Ma è urgente che Terni – è così comunque per ogni città moderna – affronti il futuro formandosi e riformandosi continuamente, giorno per giorno, vivendo attivamente non solo le sfide dell’economia internazionale, ma anche quelle della cultura, dell’informazione e delle nuove forme della modernità. Terni insomma deve continuare a cambiare; non può fermarsi ripiegandosi su se stessa. Ma dobbiamo ricordarci che la città non cambia se non cambiano gli uomini e le donne che la vivono. Siamo noi, tutti noi a fare la città giorno dopo giorno. Sì, cari amici, dobbiamo intervenire sui nostri comportamenti che innervano la vita quotidiana di questa nostra città e cambiarli. Se non alziamo i nostri occhi, se non abbiamo qualche visione audace Terni resterà a guardare in basso a contemplare i propri piccoli e vari orizzonti. Lo sguardo verso gli interessi comuni deve prevalere con decisione sugli interessi egoistici. Il futuro, lo sviluppo di questa nostra città, ma anche della nostra regione, non può essere solo di una parte: o è di tutti o non sarà. Si richiede una nuova attitudine e nuovi comportamenti che rispettino le regole della convivenza, della solidarietà e della sana competizione. Solo così si potranno erodere gli spazi al particolarismo, al localismo e alla protezione solo di cerchie sociali ristrette.


Questo nuovo slancio interiore richiede una maggiore fiducia tra noi, una maggiore stima tra le diverse componenti della città. La fiducia è uno dei presupposti per rapporti sociali costruttivi, per relazioni economiche stabili, per ridurre gli effetti delle condotte puramente utilitaristiche degli individui, dei gruppi, delle imprese, delle associazioni, della stessa comunità cristiana. La fiducia consente di investire sul futuro, trasforma il tempo da rischio in opportunità, riduce il peso del controllo sociale e del continuo negoziato. La fiducia, alla cui base sta non solo un atteggiamento individuale ma anche un’esperienza socialmente condivisa di apertura e di libertà, riduce l’incertezza, sgretola gli effetti paralizzanti del rischio, spinge a coniugare rischio, creatività ed innovazione. Certo, la diffidenza può avere egualmente corso nella vita della nostra comunità locale e può, a suo modo, ridurre l’incertezza ed il rischio. Ma lo fa ad un prezzo molto alto: al prezzo di paralizzare la vitalità delle persone e dei gruppi sociali. La diffidenza conta sulla protezione e sulle garanzie per bilanciare i costi che impone alla vita sociale; la fiducia conta invece sulle risorse della persona e sulla speranza. E la speranza insegna a cercare e ad amare la traccia dei doni che Dio ha fatto ad ogni uomo e ad ogni donna di questa comunità, la fiducia costruisce nella concretezza della vita quotidiana relazioni sociali aperte e dinamiche. Lo scorso anno, proprio nell’omelia per San Valentino dicevo: “è facile rassegnarci e ritirarci nel nostro piccolo mondo […] La rassegnazione gela la speranza di una vita nuova, di un mondo più giusto e più felice. E continuiamo a vivere senza sognare più una vita piena, giusta e bella per tutti” (La Bibbia ridona il cuore, p.12).

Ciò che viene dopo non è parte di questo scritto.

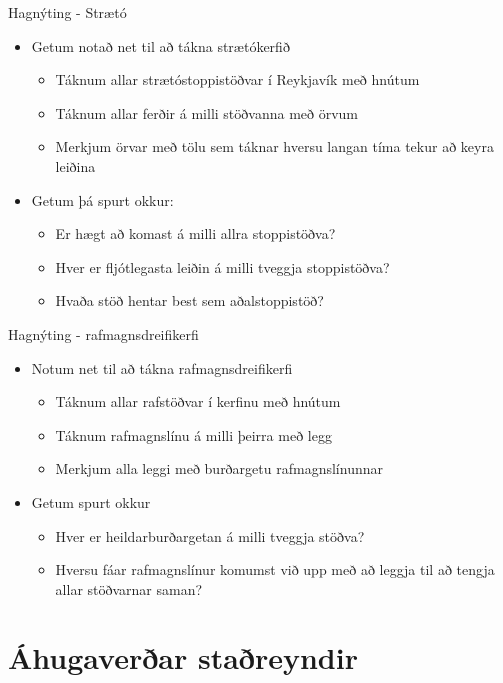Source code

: \documentclass{beamer}
\begin{document}
\begin{frame}{Hagnýting - Strætó}
\begin{itemize} 
 \item Getum notað net til að tákna strætókerfið
 \begin{itemize}
  \item Táknum allar strætóstoppistöðvar í Reykjavík með hnútum
  \item Táknum allar ferðir á milli stöðvanna með örvum
  \item Merkjum örvar með tölu sem táknar hversu langan tíma tekur að keyra leiðina
 \end{itemize}
 \item Getum þá spurt okkur:
 \begin{itemize}
  \item Er hægt að komast á milli allra stoppistöðva?
  \item Hver er fljótlegasta leiðin á milli tveggja stoppistöðva?
  \item Hvaða stöð hentar best sem aðalstoppistöð?
 \end{itemize}
\end{itemize}
\end{frame}

\begin{frame}{Hagnýting - rafmagnsdreifikerfi}
\begin{itemize}
 \item Notum net til að tákna rafmagnsdreifikerfi
 \begin{itemize}
  \item Táknum allar rafstöðvar í kerfinu með hnútum
  \item Táknum rafmagnslínu á milli þeirra með legg
  \item Merkjum alla leggi með burðargetu rafmagnslínunnar
 \end{itemize}
 \item Getum spurt okkur
 \begin{itemize}
  \item Hver er heildarburðargetan á milli tveggja stöðva?
  \item Hversu fáar rafmagnslínur komumst við upp með að leggja til að tengja allar stöðvarnar saman?
 \end{itemize}
\end{itemize}
\end{frame}

\section{Áhugaverðar staðreyndir}
\end{document}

Abbiamo bisogno di una nuova creatività. Ma non mancano fattori che possono soffocarla. Per questo dobbiamo temere gli interessi chiusi e corporativi; la mancanza di opportunità per tutti, indipendentemente dalla condizione sociale di origine o dalla cerchia sociale di appartenenza; la mancanza di scambio e di apertura dei gruppi professionali, delle diverse realtà economiche, delle istituzioni culturali. Sì, occorre “oltrepassare” gli steccati delle cerchie sociali per sperimentare, sul piano dei rapporti sociali e su quello della produzione delle idee, il senso di una città aperta e pluralista. La creatività è anche attraversamento dei confini dei saperi; è sgretolamento di quelle idee che non ammettono discussione; è isolamento di tutto ciò che non ammette dibattito o lo impedisce, lo teme, lo soffoca. La città ha bisogno di far crescere, perdonatemi il paradosso, uomini e donne in certo modo “indisciplinati” o ancor meglio “innamorati” per un futuro migliore per tutti. È urgente crescere nell’amore per il bene comune di tutti e trasformeremo anche l’invidia in emulazione. Sappiamo bene per esperienza quanto l’invidia impedisca la crescita: le nuove realizzazioni vengono viste come minaccia e non come risorsa, come attentato ad un’ambigua tranquillità costruita attraverso la cura di interessi particolari. Una comunità che coltiva l’invidia è una comunità insicura, che non rischia, che conta non sulle proprie forze ma sulla protezione di qualcuno. E’ perciò una comunità debole. Assecondare l’invidia vuol dire preferire una falsa uguaglianza ad matura e feconda competizione per un lavoro comune nella solidarietà. La competizione non crea divisione, mette invece in circolazione capacità di creare e di innovare. Se l’invidia e la diffidenza alimentano il declino, la competizione e l’apertura innalzano lo sguardo, allargano i cuori, mettono la città in dialogo con il mondo che la circonda.


Cari amici, tutti siamo chiamati oggi dal nostro patrono a riscoprire l’amore come la forza di cambiamento per noi e per la nostra città. Sì, dobbiamo far crescere l’amore a Terni. Ma c’è un punto da cui partire, lo accenno appena perché avremo modo di parlarne in futuro. L’amore vero parte da quello verso i più deboli. Personalmente vorrei iniziare oggi stesso a porre una attenzione nuova agli anziani più soli. Di qui vorrei che partisse un invito: ogni cristiano di Terni abbia un anziano per amico, quelli che sono nei cronicari, quelli che sono soli nelle case. Da questo amore costruiamo un futuro migliore per chi ha speso la sua vita per la nostra città. L’amore che il Signore ci dona e che San Valentino ci mostra, è la grande eredità che fa rinascere la nostra città.